## Description of the task
Within the listing below, filter for "creates" and copy every matching line.

=== Begin Enclosure ===

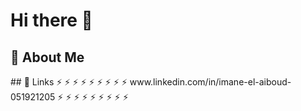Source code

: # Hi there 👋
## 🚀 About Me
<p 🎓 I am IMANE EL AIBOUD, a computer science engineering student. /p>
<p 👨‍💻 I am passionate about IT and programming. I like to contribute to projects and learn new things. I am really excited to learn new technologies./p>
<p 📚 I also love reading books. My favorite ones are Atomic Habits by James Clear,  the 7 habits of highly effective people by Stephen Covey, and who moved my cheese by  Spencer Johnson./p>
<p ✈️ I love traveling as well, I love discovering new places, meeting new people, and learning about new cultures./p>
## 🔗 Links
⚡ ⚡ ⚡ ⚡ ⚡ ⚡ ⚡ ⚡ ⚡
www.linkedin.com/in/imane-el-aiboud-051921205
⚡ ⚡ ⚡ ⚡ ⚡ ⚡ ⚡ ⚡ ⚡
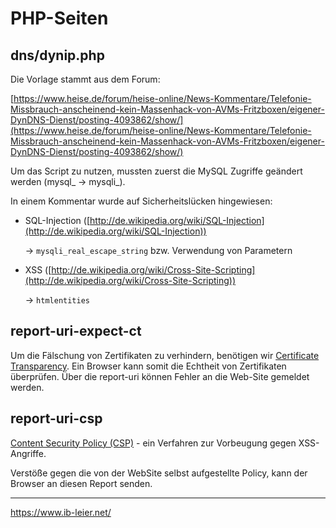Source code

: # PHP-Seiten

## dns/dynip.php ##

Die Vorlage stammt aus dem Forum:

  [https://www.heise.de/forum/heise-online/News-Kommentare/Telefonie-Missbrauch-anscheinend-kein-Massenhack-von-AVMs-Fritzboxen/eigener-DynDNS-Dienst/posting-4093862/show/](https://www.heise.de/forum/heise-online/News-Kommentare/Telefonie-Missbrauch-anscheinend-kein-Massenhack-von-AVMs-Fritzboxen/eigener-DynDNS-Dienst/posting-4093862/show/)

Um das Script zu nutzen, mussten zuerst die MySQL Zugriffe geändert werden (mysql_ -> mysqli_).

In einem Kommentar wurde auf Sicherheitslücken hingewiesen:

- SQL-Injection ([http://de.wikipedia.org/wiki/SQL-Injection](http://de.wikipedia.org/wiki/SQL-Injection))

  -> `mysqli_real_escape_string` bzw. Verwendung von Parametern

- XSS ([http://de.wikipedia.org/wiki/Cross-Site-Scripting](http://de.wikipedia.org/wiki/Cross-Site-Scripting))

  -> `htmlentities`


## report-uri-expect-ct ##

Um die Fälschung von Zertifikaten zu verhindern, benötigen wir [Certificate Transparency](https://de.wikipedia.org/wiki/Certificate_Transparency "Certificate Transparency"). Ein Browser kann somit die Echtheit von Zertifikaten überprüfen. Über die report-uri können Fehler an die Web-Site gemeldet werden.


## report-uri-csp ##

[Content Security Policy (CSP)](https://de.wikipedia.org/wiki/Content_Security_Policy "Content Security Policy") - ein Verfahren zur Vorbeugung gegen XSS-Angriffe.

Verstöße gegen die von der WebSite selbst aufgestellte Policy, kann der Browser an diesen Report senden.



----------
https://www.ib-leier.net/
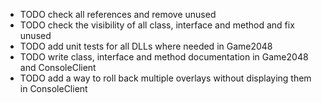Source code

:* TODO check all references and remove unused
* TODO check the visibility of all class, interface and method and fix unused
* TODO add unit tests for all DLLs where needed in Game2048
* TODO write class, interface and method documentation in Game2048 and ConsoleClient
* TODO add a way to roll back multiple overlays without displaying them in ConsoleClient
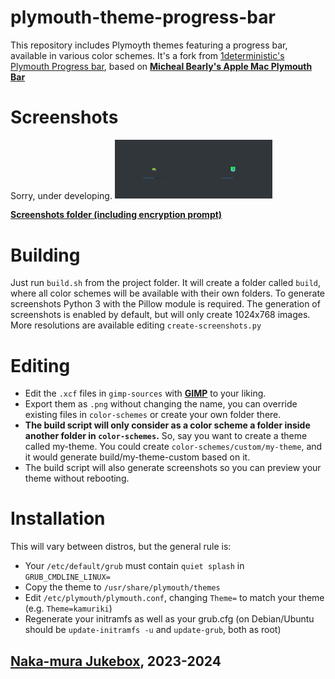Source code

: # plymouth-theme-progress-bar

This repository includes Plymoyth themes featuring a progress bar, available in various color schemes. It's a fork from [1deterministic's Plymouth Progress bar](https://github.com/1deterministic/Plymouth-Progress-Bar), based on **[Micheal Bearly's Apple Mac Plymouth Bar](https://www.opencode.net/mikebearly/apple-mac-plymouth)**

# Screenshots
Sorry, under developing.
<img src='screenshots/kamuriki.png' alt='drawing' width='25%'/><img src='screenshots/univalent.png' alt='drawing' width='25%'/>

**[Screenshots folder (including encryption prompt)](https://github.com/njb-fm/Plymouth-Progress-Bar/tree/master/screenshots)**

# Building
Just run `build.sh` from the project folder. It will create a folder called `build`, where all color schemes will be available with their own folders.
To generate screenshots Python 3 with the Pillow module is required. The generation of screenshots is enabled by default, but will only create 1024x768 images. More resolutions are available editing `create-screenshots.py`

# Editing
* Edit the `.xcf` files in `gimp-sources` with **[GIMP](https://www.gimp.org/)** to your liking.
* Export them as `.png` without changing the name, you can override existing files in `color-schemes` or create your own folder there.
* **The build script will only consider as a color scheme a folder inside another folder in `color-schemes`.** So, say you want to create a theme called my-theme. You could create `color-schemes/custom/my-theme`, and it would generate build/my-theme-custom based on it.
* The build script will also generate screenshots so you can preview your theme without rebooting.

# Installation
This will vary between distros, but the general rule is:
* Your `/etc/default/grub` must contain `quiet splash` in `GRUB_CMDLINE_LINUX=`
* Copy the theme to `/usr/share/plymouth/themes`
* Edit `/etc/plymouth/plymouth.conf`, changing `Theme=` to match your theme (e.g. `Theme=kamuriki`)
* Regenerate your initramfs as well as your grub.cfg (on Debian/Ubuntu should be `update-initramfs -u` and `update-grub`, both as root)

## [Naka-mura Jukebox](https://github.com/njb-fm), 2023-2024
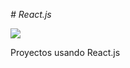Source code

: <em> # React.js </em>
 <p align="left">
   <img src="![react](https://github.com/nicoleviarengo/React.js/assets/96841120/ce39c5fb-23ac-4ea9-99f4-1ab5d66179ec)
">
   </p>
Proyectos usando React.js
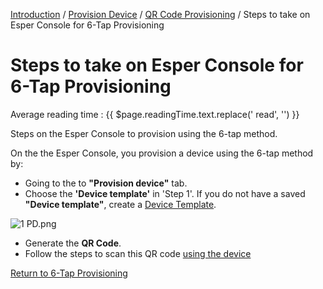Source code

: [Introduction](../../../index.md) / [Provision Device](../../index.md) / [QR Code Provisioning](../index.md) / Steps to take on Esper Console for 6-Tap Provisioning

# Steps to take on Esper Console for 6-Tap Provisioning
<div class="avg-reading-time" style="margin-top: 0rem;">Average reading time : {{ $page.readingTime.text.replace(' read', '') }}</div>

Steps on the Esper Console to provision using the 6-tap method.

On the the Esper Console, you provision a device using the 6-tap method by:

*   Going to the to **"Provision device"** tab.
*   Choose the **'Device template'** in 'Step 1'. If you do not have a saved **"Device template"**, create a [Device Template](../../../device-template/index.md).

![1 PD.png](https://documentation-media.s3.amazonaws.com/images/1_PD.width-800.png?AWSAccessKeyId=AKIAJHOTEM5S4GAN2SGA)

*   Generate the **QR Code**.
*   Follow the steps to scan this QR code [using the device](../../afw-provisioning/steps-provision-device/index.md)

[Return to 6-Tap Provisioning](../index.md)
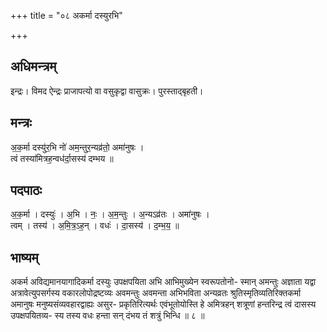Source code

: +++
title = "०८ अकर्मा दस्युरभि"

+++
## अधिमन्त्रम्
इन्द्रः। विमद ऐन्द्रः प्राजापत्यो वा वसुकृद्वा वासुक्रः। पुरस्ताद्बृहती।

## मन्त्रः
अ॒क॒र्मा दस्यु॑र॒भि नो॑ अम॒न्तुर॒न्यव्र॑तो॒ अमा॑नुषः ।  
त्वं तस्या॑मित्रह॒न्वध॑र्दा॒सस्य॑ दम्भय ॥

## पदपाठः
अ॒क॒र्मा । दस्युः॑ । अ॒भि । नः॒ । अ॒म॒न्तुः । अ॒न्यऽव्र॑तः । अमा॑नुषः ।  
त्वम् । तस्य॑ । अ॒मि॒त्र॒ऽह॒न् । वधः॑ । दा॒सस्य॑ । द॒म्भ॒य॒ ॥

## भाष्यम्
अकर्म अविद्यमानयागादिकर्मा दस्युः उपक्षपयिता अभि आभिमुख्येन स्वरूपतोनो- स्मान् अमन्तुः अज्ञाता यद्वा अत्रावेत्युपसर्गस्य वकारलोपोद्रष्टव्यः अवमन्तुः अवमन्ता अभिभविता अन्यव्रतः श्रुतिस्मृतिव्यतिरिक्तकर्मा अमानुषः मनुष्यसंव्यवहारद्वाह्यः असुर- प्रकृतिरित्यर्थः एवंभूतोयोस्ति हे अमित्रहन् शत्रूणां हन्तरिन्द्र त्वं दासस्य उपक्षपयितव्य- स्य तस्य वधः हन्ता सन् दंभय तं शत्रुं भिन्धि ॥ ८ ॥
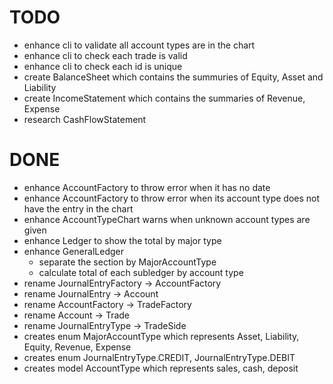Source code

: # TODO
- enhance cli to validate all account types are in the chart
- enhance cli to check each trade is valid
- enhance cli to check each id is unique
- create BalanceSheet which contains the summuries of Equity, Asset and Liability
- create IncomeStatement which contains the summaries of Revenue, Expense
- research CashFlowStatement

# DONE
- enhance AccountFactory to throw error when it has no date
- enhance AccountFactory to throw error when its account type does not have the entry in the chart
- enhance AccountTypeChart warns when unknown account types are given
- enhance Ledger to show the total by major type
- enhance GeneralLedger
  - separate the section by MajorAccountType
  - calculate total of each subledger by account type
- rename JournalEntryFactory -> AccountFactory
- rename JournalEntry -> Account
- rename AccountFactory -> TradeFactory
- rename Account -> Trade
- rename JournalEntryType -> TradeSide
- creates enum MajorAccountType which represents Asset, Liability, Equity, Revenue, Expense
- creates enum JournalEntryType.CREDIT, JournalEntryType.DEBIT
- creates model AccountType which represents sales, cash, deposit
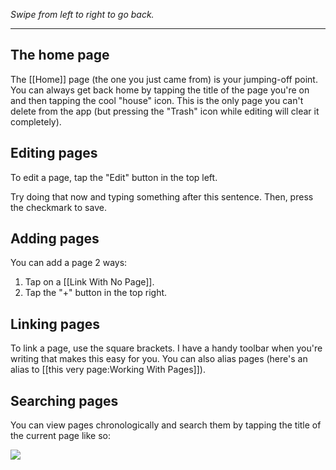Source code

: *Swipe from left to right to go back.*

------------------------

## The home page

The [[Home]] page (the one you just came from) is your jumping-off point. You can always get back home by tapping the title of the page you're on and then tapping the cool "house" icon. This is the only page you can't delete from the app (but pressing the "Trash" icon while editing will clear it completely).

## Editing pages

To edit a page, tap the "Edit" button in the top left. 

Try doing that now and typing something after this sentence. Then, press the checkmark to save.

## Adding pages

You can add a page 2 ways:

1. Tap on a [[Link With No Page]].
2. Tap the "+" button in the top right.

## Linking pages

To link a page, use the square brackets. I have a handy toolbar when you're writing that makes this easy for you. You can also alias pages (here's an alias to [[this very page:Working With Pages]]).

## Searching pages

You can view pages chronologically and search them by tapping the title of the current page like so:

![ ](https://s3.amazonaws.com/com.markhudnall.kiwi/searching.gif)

=== End Enclosure ===

## Worked solution
- creates enum MajorAccountType which represents Asset, Liability, Equity, Revenue, Expense
- creates enum JournalEntryType.CREDIT, JournalEntryType.DEBIT
- creates model AccountType which represents sales, cash, deposit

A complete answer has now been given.